Lexington man gets 30 years for killing pedophile priest


LEXINGTON, Ky. - A Lexington man who fatally beat a retired priest and convicted sex offender with a pickax was sentenced to 30 years in prison after a judge received a letter from four of the cleric's victims.

Fayette Circuit Judge Gary Payne could have given Jason Anthony Russell, 28, life in prison without parole for murdering the Rev. Joseph Pilger, 78. Russell avoided a possible death sentence by agreeing last month to life without parole.

Under the sentence handed down Friday, Russell would be eligible for parole in 25 years.

The judge received a letter from Michael Long, now of Austin, Texas, that said Russell had "done a society a favor" by killing a "pedophile monster that preyed upon innocent little boys while in a position of authority and calling him self a man of God."

Long also wrote on behalf of three relatives who were also molested by Pilger.

"The damage a pedophile inflicts on young children is life-changing and lifelong," Long said in his letter. "The entire emotional and developmental wiring as a child is changed forever. Pedophiles are nothing but human debris. I have, for years, wished to do what Mr. Russell did."

In 1995, Pilger pleaded guilty to abusing four boys in Western Kentucky when he was their pastor during the late 1960s at St. Francis Borgia Roman Catholic Church in Sturgis.
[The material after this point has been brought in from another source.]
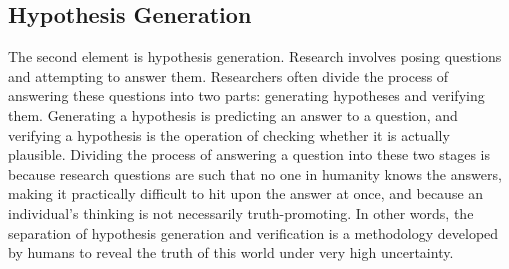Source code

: 


\subsection{Hypothesis Generation}
The second element is hypothesis generation. Research involves posing questions and attempting to answer them. Researchers often divide the process of answering these questions into two parts: generating hypotheses and verifying them. Generating a hypothesis is predicting an answer to a question, and verifying a hypothesis is the operation of checking whether it is actually plausible. Dividing the process of answering a question into these two stages is because research questions are such that no one in humanity knows the answers, making it practically difficult to hit upon the answer at once, and because an individual's thinking is not necessarily truth-promoting. In other words, the separation of hypothesis generation and verification is a methodology developed by humans to reveal the truth of this world under very high uncertainty.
In exchange for the confession, prosecutors recommended probation.

Long, who sued Pilger in the early 1990s, wrote that he now regrets not fighting the plea deal.

"If we would have been more adamant about his sentence, we would not be writing you now, and Mr. Russell would not be where he is as well," Long said. "So you see, even now after his death, I still feel guilt."

Pilger was found dead on Dec. 3, 2003.

Russell, who alleges he was sexually abused as a child, had been released from prison about two months before the slaying and lived with Pilger.

Russell has said he decided to kill him after the retired priest offered $5,000 to have sex with Russell's then-6-year-old son. Russell also claims that he had twice walked in on the retired priest masturbating with photos of Russell's son and catalog clippings of other children.

Assistant Commonwealth's Attorney Lou Anna Red Corn objected to the judge's sentence.

"You have put us in a situation of knowing our recommendations are meaningless," Red Corn said. "And in a position of making it difficult to make recommendations in the future."

The judge said he agreed with prosecutors that a harsh sentence was appropriate, but not necessarily life in prison.

"Knowing the facts, knowing everything involved, at least what little I know, I don't think that is an appropriate sentence," Payne said.

State law does not require judges to abide by recommendations from juries or, in the case of guilty pleas, prosecutors. They frequently accept them, however.